Material for the task:
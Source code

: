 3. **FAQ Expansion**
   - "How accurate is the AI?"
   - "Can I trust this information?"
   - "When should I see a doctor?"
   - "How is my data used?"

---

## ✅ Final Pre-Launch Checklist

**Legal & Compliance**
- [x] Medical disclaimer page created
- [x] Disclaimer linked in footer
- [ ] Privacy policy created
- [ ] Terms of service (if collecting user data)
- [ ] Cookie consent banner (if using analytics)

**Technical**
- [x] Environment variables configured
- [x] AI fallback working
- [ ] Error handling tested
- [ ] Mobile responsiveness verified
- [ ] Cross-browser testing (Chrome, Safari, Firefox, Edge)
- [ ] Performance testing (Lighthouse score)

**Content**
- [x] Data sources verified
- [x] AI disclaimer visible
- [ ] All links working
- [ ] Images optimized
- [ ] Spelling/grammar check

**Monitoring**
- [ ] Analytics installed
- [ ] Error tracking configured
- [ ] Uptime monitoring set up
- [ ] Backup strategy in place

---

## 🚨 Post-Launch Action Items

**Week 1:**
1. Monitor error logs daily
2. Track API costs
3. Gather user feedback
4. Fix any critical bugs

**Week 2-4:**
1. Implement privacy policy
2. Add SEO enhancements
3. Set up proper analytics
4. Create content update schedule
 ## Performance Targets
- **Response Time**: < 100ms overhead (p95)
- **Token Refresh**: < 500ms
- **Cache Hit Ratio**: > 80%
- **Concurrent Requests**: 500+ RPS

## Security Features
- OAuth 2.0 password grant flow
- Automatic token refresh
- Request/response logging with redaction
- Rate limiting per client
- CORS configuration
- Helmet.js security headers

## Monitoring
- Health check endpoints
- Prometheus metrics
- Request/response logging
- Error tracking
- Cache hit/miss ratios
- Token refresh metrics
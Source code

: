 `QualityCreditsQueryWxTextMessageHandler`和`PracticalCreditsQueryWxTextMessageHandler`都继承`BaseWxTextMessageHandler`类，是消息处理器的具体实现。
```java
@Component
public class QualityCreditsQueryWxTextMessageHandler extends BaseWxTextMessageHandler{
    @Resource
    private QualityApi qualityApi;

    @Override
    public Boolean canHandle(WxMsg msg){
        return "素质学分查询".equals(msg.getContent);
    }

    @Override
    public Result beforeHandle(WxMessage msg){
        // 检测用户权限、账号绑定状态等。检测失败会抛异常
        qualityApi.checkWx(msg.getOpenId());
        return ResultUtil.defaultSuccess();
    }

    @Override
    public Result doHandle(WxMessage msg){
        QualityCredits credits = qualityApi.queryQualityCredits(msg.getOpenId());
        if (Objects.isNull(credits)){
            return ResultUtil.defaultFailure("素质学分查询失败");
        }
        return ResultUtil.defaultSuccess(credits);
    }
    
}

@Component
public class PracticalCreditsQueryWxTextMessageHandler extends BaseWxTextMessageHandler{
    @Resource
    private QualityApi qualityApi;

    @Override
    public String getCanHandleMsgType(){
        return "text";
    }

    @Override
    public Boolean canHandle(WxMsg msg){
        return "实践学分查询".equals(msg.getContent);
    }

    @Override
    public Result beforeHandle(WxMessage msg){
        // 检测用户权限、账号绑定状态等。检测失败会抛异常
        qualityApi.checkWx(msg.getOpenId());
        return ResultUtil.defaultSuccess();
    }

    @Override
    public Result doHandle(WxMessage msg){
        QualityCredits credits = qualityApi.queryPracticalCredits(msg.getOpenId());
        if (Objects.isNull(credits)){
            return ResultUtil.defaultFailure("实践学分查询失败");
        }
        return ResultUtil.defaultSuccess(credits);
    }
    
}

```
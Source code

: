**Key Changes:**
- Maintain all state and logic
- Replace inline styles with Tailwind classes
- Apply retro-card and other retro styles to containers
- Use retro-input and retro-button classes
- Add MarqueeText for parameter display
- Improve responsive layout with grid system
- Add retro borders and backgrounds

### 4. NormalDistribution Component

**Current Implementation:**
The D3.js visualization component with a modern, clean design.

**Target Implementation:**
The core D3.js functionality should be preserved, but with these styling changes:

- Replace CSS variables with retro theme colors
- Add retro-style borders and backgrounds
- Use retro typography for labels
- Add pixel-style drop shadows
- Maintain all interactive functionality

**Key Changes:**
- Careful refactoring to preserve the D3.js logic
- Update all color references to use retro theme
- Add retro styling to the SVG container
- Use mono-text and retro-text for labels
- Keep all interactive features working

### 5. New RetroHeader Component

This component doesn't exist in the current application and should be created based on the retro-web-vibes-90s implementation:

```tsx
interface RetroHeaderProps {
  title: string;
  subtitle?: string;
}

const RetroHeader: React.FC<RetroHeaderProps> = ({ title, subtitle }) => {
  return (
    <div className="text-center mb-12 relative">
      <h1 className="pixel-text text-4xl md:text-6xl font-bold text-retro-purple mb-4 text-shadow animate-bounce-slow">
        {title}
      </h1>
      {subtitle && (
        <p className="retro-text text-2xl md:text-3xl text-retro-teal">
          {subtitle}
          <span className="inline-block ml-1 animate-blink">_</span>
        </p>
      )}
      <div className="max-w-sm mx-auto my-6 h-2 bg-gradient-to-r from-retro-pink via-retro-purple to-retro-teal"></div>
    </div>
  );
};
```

What to work on:
Start at the first line of the material and transcribe each line exactly, stopping once the line containing "- [ ] Privacy policy created" has been written.

Exercise response:
Source code

: 3. **FAQ Expansion**
   - "How accurate is the AI?"
   - "Can I trust this information?"
   - "When should I see a doctor?"
   - "How is my data used?"

---

## ✅ Final Pre-Launch Checklist

**Legal & Compliance**
- [x] Medical disclaimer page created
- [x] Disclaimer linked in footer
- [ ] Privacy policy created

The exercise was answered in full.